(New York) L’avionneur Boeing, confronté à la crise sanitaire et aux déboires du 737 MAX, devrait supprimer 10 % d’emplois dans sa division aviation civile, ont indiqué à l’AFP mercredi deux sources proches du dossier.

Cette cure d’austérité devrait affecter les programmes long-courriers 787 et 777 et le monocouloir 737 MAX, ont ajouté ces sources sous couvert d’anonymat.

Elle pourrait concerner jusqu’à 7000 postes : Boeing emploie plus de 160 000 personnes à travers le monde, dont 70 000 dans l’État de Washington (nord-ouest), où sont assemblés la plupart de ses avions civils.
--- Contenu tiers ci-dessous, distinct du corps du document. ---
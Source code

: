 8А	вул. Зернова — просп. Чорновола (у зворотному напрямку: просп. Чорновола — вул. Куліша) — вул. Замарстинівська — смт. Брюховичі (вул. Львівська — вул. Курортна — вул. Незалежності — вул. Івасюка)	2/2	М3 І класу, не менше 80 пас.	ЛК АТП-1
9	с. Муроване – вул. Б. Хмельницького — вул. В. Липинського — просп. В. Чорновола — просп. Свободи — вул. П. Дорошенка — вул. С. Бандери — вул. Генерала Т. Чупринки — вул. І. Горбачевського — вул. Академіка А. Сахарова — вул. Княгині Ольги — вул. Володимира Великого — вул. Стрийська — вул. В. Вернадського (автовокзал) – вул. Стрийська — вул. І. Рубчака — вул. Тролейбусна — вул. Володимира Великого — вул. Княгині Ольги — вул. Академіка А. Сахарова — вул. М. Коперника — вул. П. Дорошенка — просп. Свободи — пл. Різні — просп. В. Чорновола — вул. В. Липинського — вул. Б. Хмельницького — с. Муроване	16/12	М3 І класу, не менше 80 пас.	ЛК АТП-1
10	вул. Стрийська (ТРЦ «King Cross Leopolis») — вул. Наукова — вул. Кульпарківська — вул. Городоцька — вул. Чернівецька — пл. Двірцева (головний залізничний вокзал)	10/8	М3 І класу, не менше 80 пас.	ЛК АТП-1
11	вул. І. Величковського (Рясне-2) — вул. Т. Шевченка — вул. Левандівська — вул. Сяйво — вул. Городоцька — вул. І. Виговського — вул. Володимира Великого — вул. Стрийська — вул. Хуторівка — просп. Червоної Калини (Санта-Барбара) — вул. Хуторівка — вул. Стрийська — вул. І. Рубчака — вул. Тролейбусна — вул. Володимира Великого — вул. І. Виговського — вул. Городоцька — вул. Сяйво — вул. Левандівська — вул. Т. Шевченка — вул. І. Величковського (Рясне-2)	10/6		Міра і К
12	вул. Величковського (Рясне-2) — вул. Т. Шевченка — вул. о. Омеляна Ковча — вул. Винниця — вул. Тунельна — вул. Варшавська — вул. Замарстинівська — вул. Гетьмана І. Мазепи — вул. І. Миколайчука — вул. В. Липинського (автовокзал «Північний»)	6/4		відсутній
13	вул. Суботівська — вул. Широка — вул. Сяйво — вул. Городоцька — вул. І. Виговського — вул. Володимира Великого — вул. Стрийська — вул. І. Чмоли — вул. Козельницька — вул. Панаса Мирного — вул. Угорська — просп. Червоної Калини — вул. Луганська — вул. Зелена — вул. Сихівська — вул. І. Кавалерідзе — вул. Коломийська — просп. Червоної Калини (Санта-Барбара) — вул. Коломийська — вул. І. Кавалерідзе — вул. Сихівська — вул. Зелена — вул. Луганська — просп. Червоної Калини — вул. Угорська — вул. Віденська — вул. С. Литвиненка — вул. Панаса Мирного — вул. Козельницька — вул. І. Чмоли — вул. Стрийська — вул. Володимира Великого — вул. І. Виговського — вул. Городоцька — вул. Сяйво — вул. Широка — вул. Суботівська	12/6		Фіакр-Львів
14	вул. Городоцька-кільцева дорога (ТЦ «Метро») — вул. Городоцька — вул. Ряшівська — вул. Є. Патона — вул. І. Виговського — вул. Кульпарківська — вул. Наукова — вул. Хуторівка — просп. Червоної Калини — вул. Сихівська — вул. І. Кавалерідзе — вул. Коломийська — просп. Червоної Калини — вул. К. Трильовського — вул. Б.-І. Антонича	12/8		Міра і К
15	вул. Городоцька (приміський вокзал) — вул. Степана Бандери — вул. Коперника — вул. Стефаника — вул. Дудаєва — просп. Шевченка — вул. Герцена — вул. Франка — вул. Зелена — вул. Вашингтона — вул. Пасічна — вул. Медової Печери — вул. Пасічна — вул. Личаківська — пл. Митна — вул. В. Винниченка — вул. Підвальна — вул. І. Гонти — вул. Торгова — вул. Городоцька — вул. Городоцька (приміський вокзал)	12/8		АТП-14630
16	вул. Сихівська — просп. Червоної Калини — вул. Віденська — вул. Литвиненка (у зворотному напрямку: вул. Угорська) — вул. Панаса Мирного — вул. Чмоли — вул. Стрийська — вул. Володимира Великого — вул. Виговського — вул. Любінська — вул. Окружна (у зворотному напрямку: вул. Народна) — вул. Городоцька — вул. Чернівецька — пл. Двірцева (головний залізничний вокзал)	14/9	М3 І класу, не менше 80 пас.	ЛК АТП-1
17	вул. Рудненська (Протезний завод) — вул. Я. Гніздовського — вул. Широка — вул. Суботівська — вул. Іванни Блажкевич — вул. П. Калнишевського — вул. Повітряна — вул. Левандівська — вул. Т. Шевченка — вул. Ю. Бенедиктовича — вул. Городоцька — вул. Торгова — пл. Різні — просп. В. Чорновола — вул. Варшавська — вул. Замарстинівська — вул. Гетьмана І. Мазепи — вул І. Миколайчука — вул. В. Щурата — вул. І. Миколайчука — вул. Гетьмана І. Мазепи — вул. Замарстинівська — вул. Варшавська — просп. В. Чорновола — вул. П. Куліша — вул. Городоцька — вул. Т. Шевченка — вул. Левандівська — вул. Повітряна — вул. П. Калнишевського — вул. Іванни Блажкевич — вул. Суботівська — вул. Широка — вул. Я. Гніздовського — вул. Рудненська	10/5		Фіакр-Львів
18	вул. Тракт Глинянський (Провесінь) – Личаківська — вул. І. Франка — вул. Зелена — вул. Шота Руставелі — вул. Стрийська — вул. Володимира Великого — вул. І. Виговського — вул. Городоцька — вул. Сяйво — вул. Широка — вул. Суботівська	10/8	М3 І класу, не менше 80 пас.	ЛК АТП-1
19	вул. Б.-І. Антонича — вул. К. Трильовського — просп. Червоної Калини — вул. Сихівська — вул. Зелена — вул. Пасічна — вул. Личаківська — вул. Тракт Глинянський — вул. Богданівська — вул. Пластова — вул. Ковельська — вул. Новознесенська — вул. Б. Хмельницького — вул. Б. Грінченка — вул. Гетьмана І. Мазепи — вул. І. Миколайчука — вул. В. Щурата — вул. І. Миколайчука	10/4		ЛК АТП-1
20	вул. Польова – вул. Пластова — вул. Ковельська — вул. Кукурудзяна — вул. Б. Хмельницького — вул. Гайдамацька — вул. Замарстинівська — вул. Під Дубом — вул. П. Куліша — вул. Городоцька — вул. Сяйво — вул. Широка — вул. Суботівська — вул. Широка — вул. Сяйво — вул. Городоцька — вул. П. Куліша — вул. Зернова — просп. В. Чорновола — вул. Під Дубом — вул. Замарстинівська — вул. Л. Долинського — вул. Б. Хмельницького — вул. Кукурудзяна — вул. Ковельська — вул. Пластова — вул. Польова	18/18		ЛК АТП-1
Seule une partie du 787 est produite en Caroline du Sud.

Conscient du tollé politique que ces licenciements pourraient susciter, car ils interviennent au moment où Boeing demande 60 milliards de dollars d’argent public pour lui et ses fournisseurs, David Calhoun, le directeur général, souhaite les officialiser avant de débuter des négociations délicates avec le gouvernement fédéral, d’après les sources.

Contacté par l’AFP, le constructeur aéronautique, qui doit débuter les discussions dans quelques jours avec le Trésor, n’a pas souhaité commenter directement les informations.

Le gouvernement fédéral conditionne son aide à l’engagement des entreprises à ne pas procéder à des licenciements une fois qu’elles ont reçu l’argent du contribuable.

« Départs volontaires »

« Nous proposons un programme de départs volontaires pour permettre aux employés américains […] qui veulent quitter l’entreprise de le faire avec une rémunération des prestations sociales », a déclaré le groupe dans un courriel.

« Ce programme vise à réduire la taille de nos effectifs via des mesures volontaires et, plus important, de minimiser de futures mesures concernant les effectifs », a-t-il ajouté.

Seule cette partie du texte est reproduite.